While the streets heat up either against or in defense of something that the rest of Europe has already implemented some time ago, the Democratic Party is desperately trying to mediate in Parliament to save both the bill and the unity — increasingly at risk — of the party.

After the assembly of senators, Wednesday it was the representatives’ turn to decide on a course that would allow to approve the bill without an additional vote in the Senate. The meeting, however, was made more difficult by the amendment tabled just before by the Catholic component of the party, the first signatory Sen. Giampiero Dalla Zuanna. This amendment seeks to go after people who have turned to surrogacy abroad. It even includes prison time, with sentences ranging from three months to two years plus a fine between €600,000 and €1 million. For anyone who “organizes, promotes or advertises the practice of surrogacy motherhood,” the penalties go from six to 12 years, plus a similar fine.

Proposing prison terms for those who resort to surrogacy abroad means raising the bar extremely high, threatening to blow up any possible rapprochement between the sensitivities of the Democratic Party. “Between the secret vote and the dissidents in the Senate, there are already too many risks for the bill and we are afraid that important parts of the law may be buried, putting at risk the entire initiative,” says democrat Walter Verini.

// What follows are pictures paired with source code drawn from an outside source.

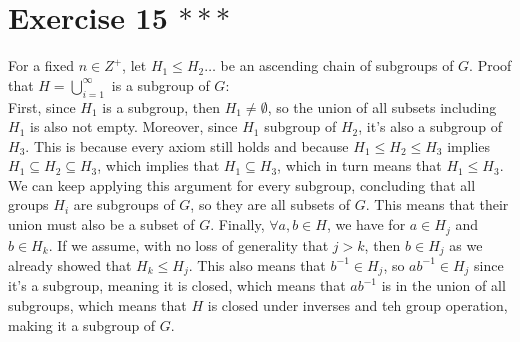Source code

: \documentclass{article}
\begin{document}
    \section*{Exercise 15 $***$}
    For a fixed $n \in Z^+$, let $H_1 \leqslant H_2 \dots$
    be an ascending chain of subgroups of $G$.
    Proof that $H = \bigcup_{i = 1}^{\infty}$ is a subgroup of $G$: \\
    First, since $H_1$ is a subgroup, then $H_1 \neq \emptyset$,
    so the union of all subsets including $H_1$ is also not empty.
    Moreover, since $H_1$ subgroup of $H_2$, it's also a subgroup of $H_3$.
    This is because every axiom still holds
    and because $H_1 \leqslant H_2 \leqslant H_3$ implies
    $H_1 \subseteq H_2 \subseteq H_3$,
    which implies that $H_1 \subseteq H_3$,
    which in turn means that $H_1 \leqslant H_3$.
    We can keep applying this argument for every subgroup,
    concluding that all groups $H_i$ are subgroups of $G$,
    so they are all subsets of $G$.
    This means that their union must also be a subset of $G$.
    Finally, $\forall a, b \in H$,
    we have for $a \in H_j$ and $b \in H_k$.
    If we assume, with no loss of generality that $j > k$,
    then $b \in H_j$ as we already showed that $H_k \leqslant H_j$.
    This also means that $b^{-1} \in H_j$,
    so $ab^{-1} \in H_j$ since it's a subgroup, meaning it is closed,
    which means that $ab^{-1}$ is in the union of all subgroups,
    which means that $H$ is closed under inverses and teh group operation,
    making it a subgroup of $G$. 
\end{document}
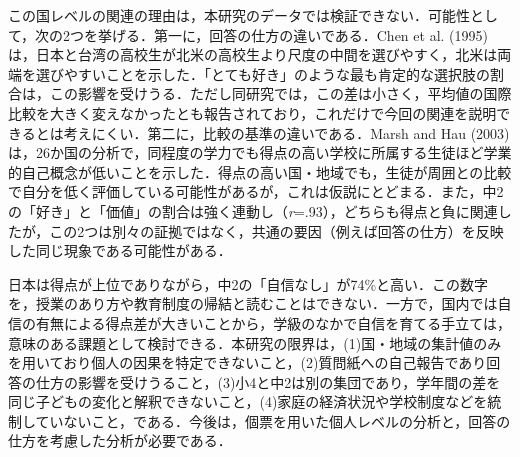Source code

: \documentclass[a4paper,10pt,twocolumn]{ltjsarticle}
\begin{document}
この国レベルの関連の理由は，本研究のデータでは検証できない．可能性として，次の2つを挙げる．第一に，回答の仕方の違いである．Chen et al. (1995)は，日本と台湾の高校生が北米の高校生より尺度の中間を選びやすく，北米は両端を選びやすいことを示した．「とても好き」のような最も肯定的な選択肢の割合は，この影響を受けうる．ただし同研究では，この差は小さく，平均値の国際比較を大きく変えなかったとも報告されており，これだけで今回の関連を説明できるとは考えにくい．第二に，比較の基準の違いである．Marsh and Hau (2003)は，26か国の分析で，同程度の学力でも得点の高い学校に所属する生徒ほど学業的自己概念が低いことを示した．得点の高い国・地域でも，生徒が周囲との比較で自分を低く評価している可能性があるが，これは仮説にとどまる．また，中2の「好き」と「価値」の割合は強く連動し（\textit{r}=.93），どちらも得点と負に関連したが，この2つは別々の証拠ではなく，共通の要因（例えば回答の仕方）を反映した同じ現象である可能性がある．

日本は得点が上位でありながら，中2の「自信なし」が74\%と高い．この数字を，授業のあり方や教育制度の帰結と読むことはできない．一方で，国内では自信の有無による得点差が大きいことから，学級のなかで自信を育てる手立ては，意味のある課題として検討できる．本研究の限界は，(1)国・地域の集計値のみを用いており個人の因果を特定できないこと，(2)質問紙への自己報告であり回答の仕方の影響を受けうること，(3)小4と中2は別の集団であり，学年間の差を同じ子どもの変化と解釈できないこと，(4)家庭の経済状況や学校制度などを統制していないこと，である．今後は，個票を用いた個人レベルの分析と，回答の仕方を考慮した分析が必要である．
\end{document}
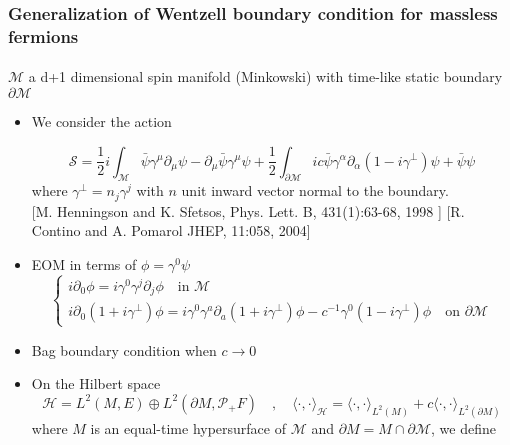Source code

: \documentclass[english]{beamer}
\begin{document}
\begin{frame}[shrink=30]
\frametitle{\small{Generalization of Wentzell boundary condition for massless fermions}}
\framesubtitle{}

$\mathcal{M}$ a d+1 dimensional spin manifold (Minkowski) with time-like static boundary $\partial\mathcal{M}$

\begin{itemize}
\item<2-> We consider the action

\begin{equation*}
\mathcal{S} = \frac{1}{2}i\int_{\mathcal{M}} \bar{\psi} \gamma^\mu \partial_\mu \psi - \partial_\mu \bar{\psi} \gamma^\mu \psi 
+ \frac{1}{2}\int_{\partial \mathcal{M}} ic \bar{\psi} \gamma^\alpha \partial_\alpha (1 - i \gamma^\bot) \psi
+ \bar{\psi} \psi
\end{equation*}
where $\gamma^\bot = n_j\gamma^j$ with $n$ unit inward vector normal to the boundary.\\
\tiny\color{blue}[M. Henningson and K. Sfetsos,
Phys. Lett. B, 431(1):63-68, 1998
] \color{black}\normalsize
\tiny\color{blue} [R. Contino and A. Pomarol JHEP, 11:058, 2004]
\color{black}\normalsize
%
%
\item<3-> EOM in terms of $\phi = \gamma^0 \psi$
\begin{equation*}
\begin{cases}
i \partial_0 \phi = i \gamma^0 \gamma^j \partial_j \phi   \quad \textrm{in $\mathcal{M}$}\\
i \partial_0(1 + i\gamma^\bot) \phi = i\gamma^0 \gamma^a \partial_a (1+ i\gamma^\bot)\phi - c^{-1} \gamma^0(1 - i \gamma^{\bot})\phi \quad \textrm{on $\partial \mathcal{M}$}
\end{cases}
\end{equation*}
%
\item<4-> Bag boundary condition when $c\rightarrow0$ 
%
\item<5-> On the Hilbert space 
\begin{equation*}
\mathcal{H} = L^{2}(M,E)\oplus L^{2}(\partial M, \mathcal{P}_+ F) \quad,\quad
\langle \cdot, \cdot \rangle _\mathcal{H} = \langle \cdot, \cdot \rangle _{L^2(M)} + c \langle \cdot, \cdot \rangle _{L^2(\partial M)}
\end{equation*}
 where $M$ is an equal-time hypersurface of $\mathcal{M}$ and $\partial M = M\cap \partial \mathcal{M}$, we define



\end{itemize}
\end{frame}
\end{document}
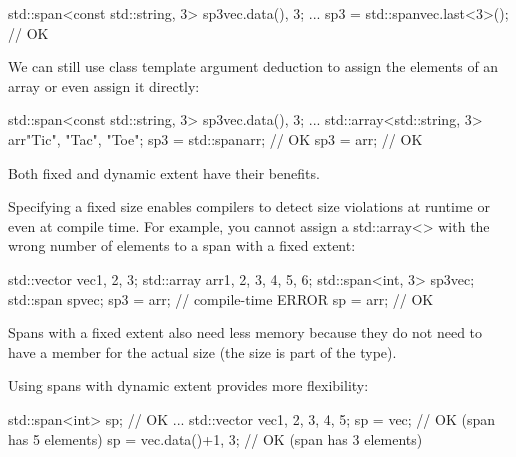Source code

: \begin{cpp}
std::span<const std::string, 3> sp3{vec.data(), 3};
...
sp3 = std::span{vec}.last<3>(); // OK
\end{cpp}

We can still use class template argument deduction to assign the elements of an array or even assign it directly:

\begin{cpp}
std::span<const std::string, 3> sp3{vec.data(), 3};
...
std::array<std::string, 3> arr{"Tic", "Tac", "Toe"};
sp3 = std::span{arr}; // OK
sp3 = arr; // OK
\end{cpp}


Both fixed and dynamic extent have their benefits.

Specifying a fixed size enables compilers to detect size violations at runtime or even at compile time. For example, you cannot assign a std::array<> with the wrong number of elements to a span with a fixed extent:

\begin{cpp}
std::vector vec{1, 2, 3};
std::array arr{1, 2, 3, 4, 5, 6};
std::span<int, 3> sp3{vec};
std::span sp{vec};
sp3 = arr; // compile-time ERROR
sp = arr; // OK
\end{cpp}

Spans with a fixed extent also need less memory because they do not need to have a member for the actual size (the size is part of the type).

Using spans with dynamic extent provides more flexibility:

\begin{cpp}
std::span<int> sp; // OK
...
std::vector vec{1, 2, 3, 4, 5};
sp = vec; // OK (span has 5 elements)
sp = {vec.data()+1, 3}; // OK (span has 3 elements)
\end{cpp}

The only way out to avoid extreme contrasts is looking for a lowest common denominator that satisfies everyone. That is why yesterday’s meeting did not exclude the possibility of maintaining child adoption, but without making it automatic as it is now. Instead, it would make it subject to a pre-adoption period to assess the environmental and affective conditions in which the baby would live, with the final decision to be made by a juvenile judge.